January 31, 2007

There is NOTHING wrong with Hip-Hop

Let me repeat that:


Now, I'm sure there are many of you, particularly fans of hip-hop, who might take issue with that statement. So many folks from my generation, who came of age in the era of the Native Tongues and Digable Planets and Brand Nubians and Boogie Down Productions, have, quite frankly, been crying for over a decade about how bad hip-hop has gotten. About how it's so much more misogynist and violent and materialistic.

And, yet, we all seem to forget that, at the same time we were grooving to Guru's "Jazzmatazz", someone just down the domitory hall was jamming to Apache's "Gangsta Bitch", or AMG's "Bitch Betta Have My Money", or Digital Underground's "Freaks of the Industry", or Paris's "Bush Killa", or Ice Cube's "No Vaseline".

Like with most things we fondly remember from our youth, our memory is quite selective. For every X-Clan, there was a Poison Clan, even back during the glory days of conscious hip-hop.

What's the difference between then and now?

It's the same thing that happened to that little song "Cadillac Car" in the movie "Dreamgirls" - somebody figured they could make money if they took a little piece of what the original artists had done and repackaged it. Or, as my man Lil' Louis said back in the day:
"They used to laugh at me. But I saw the future. Record company recession. Dancehall boredom. And copy machines spit out song after song."

As with anything popular in the pop culture, there's a gold rush, and tons of knock offs are generated.

What's happened is that the hip-hop fans have forgotten what real hip-hop looks like, and so they get angry when corporate pop, dressed up to look like hip-hop, seems to dominate the airwaves.

And, because they've forgotten, they don't realize that the real hip-hop has never gone anywhere.
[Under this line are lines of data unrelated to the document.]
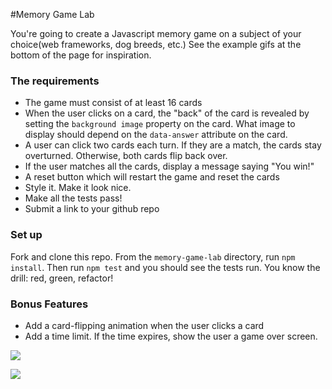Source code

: #Memory Game Lab

You're going to create a Javascript memory game on a subject of your choice(web frameworks, dog breeds, etc.)  See the example gifs at the bottom of the page for inspiration.

### The requirements

* The game must consist of at least 16 cards
* When the user clicks on a card, the "back" of the card is revealed by setting the `background image` property on the card. What image to display should depend on the `data-answer` attribute on the card.
* A user can click two cards each turn.  If they are a match, the cards stay overturned.  Otherwise, both cards flip back over.
* If the user matches all the cards, display a message saying "You win!"
* A reset button which will restart the game and reset the cards
* Style it.  Make it look nice.
* Make all the tests pass!
* Submit a link to your github repo

### Set up

Fork and clone this repo. From the `memory-game-lab` directory, run `npm install`. Then run `npm test` and you should see the tests run. You know the drill: red, green, refactor!

### Bonus Features
* Add a card-flipping animation when the user clicks a card
* Add a time limit.  If the time expires, show the user a game over screen.

![](http://i.gyazo.com/34447e37ef02b367d3961b3078c5c213.gif)

![](http://i.gyazo.com/4d13414cc220fa73443aee2b4fe61ca5.gif)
The conscience of hip-hop that lived among the Native Tongue click got all Five Percent and took a left turn into Shaolin Island during the mid '90's before it was reincarnated in a version of its original form at the turn of the century as Rawkus Records. And, now that Rawkus has gone the way of the do-do, the new epicenter of thoughful, collaborative, innovative hip-hop is, oddly enough, not far from my old neighborhood of Los Feliz right here in the City of Angels.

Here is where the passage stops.